There is a universe in which the words “speed dating for bibliophiles” signify a casual low-stakes outing that’s fun for everyone involved. I am a cautious and risk-averse dater and don’t like words that end in “-phile.” Still, it was a Sunday afternoon, I had washed my hair for the first time in days, and my editor had asked me to expand my horizons. Like Philip Marlowe, what I needed was a vacation and a lot of life insurance, but what I had was a coat, a hat and a gunin my case, a powder-blue dress and a Marilynne Robinson novel – so I put those on and went out.

For the last year, an organisation called Sip & Swap has been organising meetings for book lovers, mostly in Mumbai. Participants buy a ticket and turn up at the venue with a copy of their favourite book. They get five minutes to talk to another stranger with a book about their reading material.

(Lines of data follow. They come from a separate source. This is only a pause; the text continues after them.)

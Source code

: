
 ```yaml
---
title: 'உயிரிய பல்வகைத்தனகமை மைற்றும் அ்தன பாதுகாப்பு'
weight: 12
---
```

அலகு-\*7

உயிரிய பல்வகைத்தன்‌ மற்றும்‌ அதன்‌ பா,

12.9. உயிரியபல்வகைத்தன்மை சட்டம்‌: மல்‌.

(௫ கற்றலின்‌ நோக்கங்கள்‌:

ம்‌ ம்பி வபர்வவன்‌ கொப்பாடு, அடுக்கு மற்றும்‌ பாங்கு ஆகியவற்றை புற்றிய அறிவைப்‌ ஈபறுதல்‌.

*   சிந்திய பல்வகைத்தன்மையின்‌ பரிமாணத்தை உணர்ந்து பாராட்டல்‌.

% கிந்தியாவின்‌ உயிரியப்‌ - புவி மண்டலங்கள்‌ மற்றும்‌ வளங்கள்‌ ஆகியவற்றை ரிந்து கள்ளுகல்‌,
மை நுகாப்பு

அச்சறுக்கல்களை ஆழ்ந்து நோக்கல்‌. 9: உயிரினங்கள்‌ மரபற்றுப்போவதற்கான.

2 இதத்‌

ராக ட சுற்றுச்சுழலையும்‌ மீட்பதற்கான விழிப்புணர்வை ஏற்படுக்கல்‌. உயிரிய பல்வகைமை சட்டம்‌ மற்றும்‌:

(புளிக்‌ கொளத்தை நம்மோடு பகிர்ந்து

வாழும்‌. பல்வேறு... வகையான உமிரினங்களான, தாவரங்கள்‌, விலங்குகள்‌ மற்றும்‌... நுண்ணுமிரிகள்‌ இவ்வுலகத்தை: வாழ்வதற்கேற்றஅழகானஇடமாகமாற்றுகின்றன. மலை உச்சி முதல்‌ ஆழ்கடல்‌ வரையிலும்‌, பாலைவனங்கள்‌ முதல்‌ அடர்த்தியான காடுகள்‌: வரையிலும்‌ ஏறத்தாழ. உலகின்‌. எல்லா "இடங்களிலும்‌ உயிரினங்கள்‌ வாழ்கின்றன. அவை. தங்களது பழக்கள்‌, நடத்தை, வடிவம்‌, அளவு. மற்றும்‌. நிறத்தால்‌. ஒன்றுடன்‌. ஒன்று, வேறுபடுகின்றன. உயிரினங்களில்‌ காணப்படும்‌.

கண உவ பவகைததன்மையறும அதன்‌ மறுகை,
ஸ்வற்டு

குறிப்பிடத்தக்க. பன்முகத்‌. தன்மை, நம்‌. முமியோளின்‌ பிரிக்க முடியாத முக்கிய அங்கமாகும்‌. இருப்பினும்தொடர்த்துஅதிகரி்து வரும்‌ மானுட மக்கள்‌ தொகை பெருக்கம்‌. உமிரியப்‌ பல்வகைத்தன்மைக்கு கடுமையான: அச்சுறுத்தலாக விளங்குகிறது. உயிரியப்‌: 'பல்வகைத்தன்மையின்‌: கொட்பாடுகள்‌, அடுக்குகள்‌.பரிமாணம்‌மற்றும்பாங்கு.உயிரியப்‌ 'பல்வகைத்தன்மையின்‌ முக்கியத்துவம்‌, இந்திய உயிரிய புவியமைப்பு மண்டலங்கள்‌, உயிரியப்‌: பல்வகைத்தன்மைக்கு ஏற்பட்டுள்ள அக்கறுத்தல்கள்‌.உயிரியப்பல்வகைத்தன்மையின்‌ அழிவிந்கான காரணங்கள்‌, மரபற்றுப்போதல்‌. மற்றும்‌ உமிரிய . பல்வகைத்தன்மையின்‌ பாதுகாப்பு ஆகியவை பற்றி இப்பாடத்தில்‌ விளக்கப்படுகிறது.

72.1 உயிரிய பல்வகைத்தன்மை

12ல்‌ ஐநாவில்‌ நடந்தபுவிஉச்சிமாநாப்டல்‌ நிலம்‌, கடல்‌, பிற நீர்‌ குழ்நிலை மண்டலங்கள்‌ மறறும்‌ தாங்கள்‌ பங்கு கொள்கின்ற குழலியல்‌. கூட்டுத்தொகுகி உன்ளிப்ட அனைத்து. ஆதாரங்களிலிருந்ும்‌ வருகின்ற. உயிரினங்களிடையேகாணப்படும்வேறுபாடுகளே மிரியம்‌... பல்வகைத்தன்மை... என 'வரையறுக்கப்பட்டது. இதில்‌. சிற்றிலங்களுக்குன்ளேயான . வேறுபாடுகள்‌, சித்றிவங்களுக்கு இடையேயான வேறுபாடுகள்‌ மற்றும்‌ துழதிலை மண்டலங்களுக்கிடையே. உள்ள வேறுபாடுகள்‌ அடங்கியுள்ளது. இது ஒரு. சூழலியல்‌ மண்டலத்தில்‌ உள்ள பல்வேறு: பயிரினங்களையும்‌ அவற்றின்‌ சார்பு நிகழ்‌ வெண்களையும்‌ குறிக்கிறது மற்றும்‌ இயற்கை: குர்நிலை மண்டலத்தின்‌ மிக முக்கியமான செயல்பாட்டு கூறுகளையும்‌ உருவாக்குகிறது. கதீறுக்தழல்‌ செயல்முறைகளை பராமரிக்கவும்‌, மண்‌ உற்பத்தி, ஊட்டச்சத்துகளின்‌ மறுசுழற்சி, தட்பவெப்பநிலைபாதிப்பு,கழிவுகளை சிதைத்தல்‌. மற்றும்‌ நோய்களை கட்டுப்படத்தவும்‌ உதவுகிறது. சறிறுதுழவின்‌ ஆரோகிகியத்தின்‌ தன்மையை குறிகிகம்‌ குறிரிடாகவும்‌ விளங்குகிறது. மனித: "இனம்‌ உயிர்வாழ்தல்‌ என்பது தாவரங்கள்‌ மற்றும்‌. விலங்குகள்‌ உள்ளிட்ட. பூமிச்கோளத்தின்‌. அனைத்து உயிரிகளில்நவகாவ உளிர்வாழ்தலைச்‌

If both want to swap books, an exchange is effected. If not, they unmatch when the bell rings and move to the next person.

This past Sunday, I was at a Sip & Swap organised event at Hoppipolla, a bar in Khar I was not previously aware permitted entry to persons above the age of 30. The canny marketer behind the book swap parties, a 24-year-old named Priyesh Thakkar, was throwing this one as part of the launch of 19 Till I Die, a novel about college life by the “chick literature” (her words) author Anjali Kirpalani. The price of entry included the cost of the book. The drink was cutting chai. The master of ceremonies, Thakkar himself, was in a slim-cut jacket and plastic bow-tie made by his sister, a fashion designer.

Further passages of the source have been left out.